You are sitting in front of three SJWs, one has her head titled at a ten to fifteen degree angle, permanently, suggesting pity or contempt, it is hard to tell which. Beside her are two minions from Human Resources, gorging on their own self-righteousness, emboldened by the prospect of fighting social injustice here and now. After all, before them is seated a seething sexist, likely homophobe and potential anti-Semite, what with those blue eyes and all. It is best therefore that they have never spoken to him or sought his company.

This sexist, homophobic, anti-Semite, is you, in case that failed to register. You are being investigated for sexist remarks in the workplace. The other charges are glowering in the wings, ready to pounce should the sexist thing not stick.  

You are being investigated for pronouncements made during a conference attended by yourself and a co-worker. The circumstances of these pronouncement was drinks at a bar after the conference with male, co-conferencees. The co-worker in question was a woman.

Four beers into aforementioned drinks, a co-conferencee notes that the sheer dearth of  “good looking chicks” at such conferences is “inhumane”. All but the co-worker guffaw in acknowledgement at this stark truth, until – realizing there's a woman in the group – all back pedal, and in unison pronounce: except you, of course. An awkward silence ensues.  

That’s it. That’s all of it. From thereon it was polished and politic.

Now you are being fingered for sexist statements made in the workplace. Tilty-head notes sternly that such statements are “problematic and not in keeping with the company’s Code of Conduct”.

Would you consider apologizing to the co-worker for making such statements?

Apologize?  For what?

For implying that she is unattractive, making her feel uncomfortable, and suggesting that conferences are for picking up women, or as you say “chicks”.

The former was never directly stated, but is an opinion to which I am entitled, and for which I could not in good conscience apologize under these circumstances. The latter was not implied by the statement which (by the way) I did not make, but merely concurred with.

The two minions cannot contain their indignation. How dare he.

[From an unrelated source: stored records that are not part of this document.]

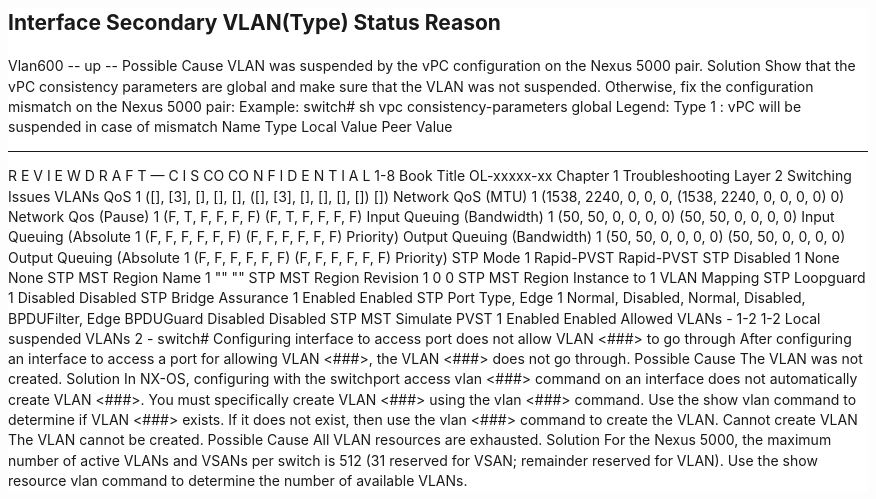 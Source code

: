 Interface Secondary VLAN(Type) Status Reason
-------------------------------------------------------------------------------
Vlan600 -- up --
Possible Cause
VLAN was suspended by the vPC configuration on the Nexus 5000 pair.
Solution
Show that the vPC consistency parameters are global and make sure that the VLAN was not suspended.
Otherwise, fix the configuration mismatch on the Nexus 5000 pair:
Example:
switch# sh vpc consistency-parameters global
Legend:
Type 1 : vPC will be suspended in case of mismatch
Name Type Local Value Peer Value
------------- ---- ---------------------- -----------------------
R E V I E W D R A F T — C I S CO CO N F I D E N T I A L
1-8
Book Title
OL-xxxxx-xx
Chapter 1 Troubleshooting Layer 2 Switching Issues
VLANs
QoS 1 ([], [3], [], [], [], ([], [3], [], [], [],
[]) [])
Network QoS (MTU) 1 (1538, 2240, 0, 0, 0, (1538, 2240, 0, 0, 0,
0) 0)
Network Qos (Pause) 1 (F, T, F, F, F, F) (F, T, F, F, F, F)
Input Queuing (Bandwidth) 1 (50, 50, 0, 0, 0, 0) (50, 50, 0, 0, 0, 0)
Input Queuing (Absolute 1 (F, F, F, F, F, F) (F, F, F, F, F, F)
Priority)
Output Queuing (Bandwidth) 1 (50, 50, 0, 0, 0, 0) (50, 50, 0, 0, 0, 0)
Output Queuing (Absolute 1 (F, F, F, F, F, F) (F, F, F, F, F, F)
Priority)
STP Mode 1 Rapid-PVST Rapid-PVST
STP Disabled 1 None None
STP MST Region Name 1 "" ""
STP MST Region Revision 1 0 0
STP MST Region Instance to 1
VLAN Mapping
STP Loopguard 1 Disabled Disabled
STP Bridge Assurance 1 Enabled Enabled
STP Port Type, Edge 1 Normal, Disabled, Normal, Disabled,
BPDUFilter, Edge BPDUGuard Disabled Disabled
STP MST Simulate PVST 1 Enabled Enabled
Allowed VLANs - 1-2 1-2
Local suspended VLANs 2 -
switch#
Configuring interface to access port does not allow VLAN <###> to go through
After configuring an interface to access a port for allowing VLAN <###>, the VLAN <###> does not go
through.
Possible Cause
The VLAN was not created.
Solution
In NX-OS, configuring with the switchport access vlan <###> command on an interface does not
automatically create VLAN <###>. You must specifically create VLAN <###> using the vlan <###>
command. Use the show vlan command to determine if VLAN <###> exists. If it does not exist, then
use the vlan <###> command to create the VLAN.
Cannot create VLAN
The VLAN cannot be created.
Possible Cause
All VLAN resources are exhausted.
Solution
For the Nexus 5000, the maximum number of active VLANs and VSANs per switch is 512 (31 reserved
for VSAN; remainder reserved for VLAN). Use the show resource vlan command to determine the
number of available VLANs.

Had they been dogs not humans, foam would have gathered on their lips.

We would like you to rethink this in a broader context  of inclusiveness and seriously consider apologizing.

Titly-head scrawls notes on a notepad, struggling to appear professional in what seems increasingly like a gag.

You think back on the beers and the jocular co-conferencees, and note to yourself that the statement for which you are being accused by association was very mild, and that worse things about men are written in glossy magazines every day, but you decide not to engage her within her frame of reference, and instead simply refuse to apologize, something you might have done naturally had this “delicate matter” been brought to your attention in an informal setting, without accusations, minions and social justice.

Tilty-head is steadfast. Alright then, I think you’ve made yourself clear. And closes her notepad.

That’s it? you ask.

Yes. For now.

The next three months are a Kakfaesque mini-drama in which you are again summoned before the panel – expanded with senior (male) executives and their minions –  to be informed that your behaviour is now "highly problematic" where it was once merely "problematic", and that "all of this" is not going to “go away by refusing to apologize”. The suggestion being that, apologizing will make it all go away. But you are smart enough to know that the point is not the apology, the point is legitimizing the speech-police headed by Tilty-head and her minions. The point is the culture. They need you to consent to their bullshit. If you give in, it will not be over. Next you will be packed off to sensitivity-training where you will be patronized by an LGBT-advocate about the merits of diversity, inclusiveness and equality, and there will be no sense in asking whether guys-talking-like-guys-with-other-guys can be included in this diverse community of equals. 

Three months later you are packing up your office things into a box never to return again. And so it would appear that they have successfully policed you, three innocuous seeming SJWs. It would appear that they have won ground and purged from their midst this hardened Homo sapiens. It would appear so.